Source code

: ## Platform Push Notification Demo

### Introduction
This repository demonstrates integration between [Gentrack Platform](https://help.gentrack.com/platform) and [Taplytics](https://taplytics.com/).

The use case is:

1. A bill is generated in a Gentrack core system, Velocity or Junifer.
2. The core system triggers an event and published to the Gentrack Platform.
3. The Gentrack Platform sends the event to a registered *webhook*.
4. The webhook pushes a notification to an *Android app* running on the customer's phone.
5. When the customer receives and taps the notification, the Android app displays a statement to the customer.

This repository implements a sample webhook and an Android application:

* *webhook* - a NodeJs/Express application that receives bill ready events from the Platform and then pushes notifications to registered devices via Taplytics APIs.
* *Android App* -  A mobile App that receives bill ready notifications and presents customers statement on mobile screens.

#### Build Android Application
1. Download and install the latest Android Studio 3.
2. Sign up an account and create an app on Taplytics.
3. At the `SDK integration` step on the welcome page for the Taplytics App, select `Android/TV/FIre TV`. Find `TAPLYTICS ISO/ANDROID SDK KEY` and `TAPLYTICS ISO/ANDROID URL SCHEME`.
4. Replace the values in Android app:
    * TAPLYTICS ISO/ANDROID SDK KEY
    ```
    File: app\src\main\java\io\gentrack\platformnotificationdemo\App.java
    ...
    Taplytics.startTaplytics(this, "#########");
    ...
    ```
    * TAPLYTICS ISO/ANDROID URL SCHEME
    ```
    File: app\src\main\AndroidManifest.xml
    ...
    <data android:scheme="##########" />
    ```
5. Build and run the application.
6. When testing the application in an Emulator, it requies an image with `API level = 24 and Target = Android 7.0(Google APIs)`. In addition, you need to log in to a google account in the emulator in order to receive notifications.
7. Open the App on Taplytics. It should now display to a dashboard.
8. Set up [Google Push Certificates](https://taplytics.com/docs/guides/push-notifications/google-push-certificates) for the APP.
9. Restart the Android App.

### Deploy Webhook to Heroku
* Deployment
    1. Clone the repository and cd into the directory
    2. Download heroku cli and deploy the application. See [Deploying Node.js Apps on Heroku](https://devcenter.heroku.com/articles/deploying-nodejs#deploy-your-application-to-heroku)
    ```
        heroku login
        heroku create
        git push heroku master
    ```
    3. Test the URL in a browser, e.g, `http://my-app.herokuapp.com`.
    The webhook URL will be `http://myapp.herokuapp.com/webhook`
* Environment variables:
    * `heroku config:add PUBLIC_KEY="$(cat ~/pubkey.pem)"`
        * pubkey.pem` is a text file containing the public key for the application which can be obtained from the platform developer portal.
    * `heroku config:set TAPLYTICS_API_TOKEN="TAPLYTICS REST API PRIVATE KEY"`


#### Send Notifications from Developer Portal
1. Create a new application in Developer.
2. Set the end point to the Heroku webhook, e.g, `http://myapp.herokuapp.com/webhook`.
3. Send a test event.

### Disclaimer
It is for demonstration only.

----------------------------------------

◆ WHAT IS REQUIRED: Wherever the string "When" appears in the entries, copy that line.

◆ ANSWER SPACE:
5. When the customer receives and taps the notification, the Android app displays a statement to the customer.
6. When testing the application in an Emulator, it requies an image with `API level = 24 and Target = Android 7.0(Google APIs)`. In addition, you need to log in to a google account in the emulator in order to receive notifications.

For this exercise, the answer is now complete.